▸ WHAT THE EXERCISE ASKS
Look through the listing for the word "interfaces". Copy each line that has it.

▸ PROVIDED DATA
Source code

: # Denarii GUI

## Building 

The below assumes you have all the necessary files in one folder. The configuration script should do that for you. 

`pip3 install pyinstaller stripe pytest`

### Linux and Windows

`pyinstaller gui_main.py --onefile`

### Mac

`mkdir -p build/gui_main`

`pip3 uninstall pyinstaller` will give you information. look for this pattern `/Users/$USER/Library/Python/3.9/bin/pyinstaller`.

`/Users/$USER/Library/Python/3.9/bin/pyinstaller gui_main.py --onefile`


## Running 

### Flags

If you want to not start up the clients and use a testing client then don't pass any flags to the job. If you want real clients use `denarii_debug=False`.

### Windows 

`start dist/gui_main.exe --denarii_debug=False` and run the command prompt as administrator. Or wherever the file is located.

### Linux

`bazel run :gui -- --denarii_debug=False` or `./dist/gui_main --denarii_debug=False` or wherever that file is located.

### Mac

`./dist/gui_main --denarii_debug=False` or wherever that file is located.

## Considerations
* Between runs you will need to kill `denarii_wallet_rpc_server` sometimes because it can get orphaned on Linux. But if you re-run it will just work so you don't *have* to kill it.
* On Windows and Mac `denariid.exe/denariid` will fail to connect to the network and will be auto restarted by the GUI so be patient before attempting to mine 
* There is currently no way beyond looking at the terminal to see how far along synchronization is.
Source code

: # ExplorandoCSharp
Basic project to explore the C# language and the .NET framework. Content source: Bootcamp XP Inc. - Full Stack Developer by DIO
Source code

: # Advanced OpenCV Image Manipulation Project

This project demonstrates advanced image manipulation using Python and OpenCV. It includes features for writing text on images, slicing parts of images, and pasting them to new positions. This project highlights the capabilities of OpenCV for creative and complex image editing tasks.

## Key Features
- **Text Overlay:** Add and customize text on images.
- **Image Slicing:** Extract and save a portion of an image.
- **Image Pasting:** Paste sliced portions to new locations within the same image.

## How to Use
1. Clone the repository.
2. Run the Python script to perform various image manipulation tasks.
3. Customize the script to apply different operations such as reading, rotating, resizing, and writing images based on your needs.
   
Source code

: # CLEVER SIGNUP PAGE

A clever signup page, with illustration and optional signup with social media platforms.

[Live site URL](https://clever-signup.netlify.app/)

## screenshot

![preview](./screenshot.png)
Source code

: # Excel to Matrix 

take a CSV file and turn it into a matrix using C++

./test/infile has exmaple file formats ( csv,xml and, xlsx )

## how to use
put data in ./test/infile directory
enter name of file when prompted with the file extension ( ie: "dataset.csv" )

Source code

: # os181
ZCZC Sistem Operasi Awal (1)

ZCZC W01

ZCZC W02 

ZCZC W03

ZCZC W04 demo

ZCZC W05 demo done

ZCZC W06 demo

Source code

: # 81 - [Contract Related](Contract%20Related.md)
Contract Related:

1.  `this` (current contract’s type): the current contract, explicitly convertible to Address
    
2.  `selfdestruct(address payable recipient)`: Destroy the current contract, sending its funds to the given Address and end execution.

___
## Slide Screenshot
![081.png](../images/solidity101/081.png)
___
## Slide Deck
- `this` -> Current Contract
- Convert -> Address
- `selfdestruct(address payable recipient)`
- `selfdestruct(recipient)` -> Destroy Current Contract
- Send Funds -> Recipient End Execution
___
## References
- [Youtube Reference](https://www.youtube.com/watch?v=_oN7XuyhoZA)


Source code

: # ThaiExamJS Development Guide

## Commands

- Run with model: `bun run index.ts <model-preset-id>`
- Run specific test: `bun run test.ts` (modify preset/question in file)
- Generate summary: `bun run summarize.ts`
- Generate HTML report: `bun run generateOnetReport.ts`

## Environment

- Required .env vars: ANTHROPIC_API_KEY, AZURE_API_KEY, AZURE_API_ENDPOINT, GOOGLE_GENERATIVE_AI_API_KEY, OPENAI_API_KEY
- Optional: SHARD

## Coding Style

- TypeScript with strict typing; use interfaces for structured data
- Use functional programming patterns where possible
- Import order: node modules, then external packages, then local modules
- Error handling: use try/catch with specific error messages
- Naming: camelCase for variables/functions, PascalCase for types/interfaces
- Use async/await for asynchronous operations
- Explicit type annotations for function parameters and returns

▸ OUTPUT OF THE EXERCISE
- TypeScript with strict typing; use interfaces for structured data
- Naming: camelCase for variables/functions, PascalCase for types/interfaces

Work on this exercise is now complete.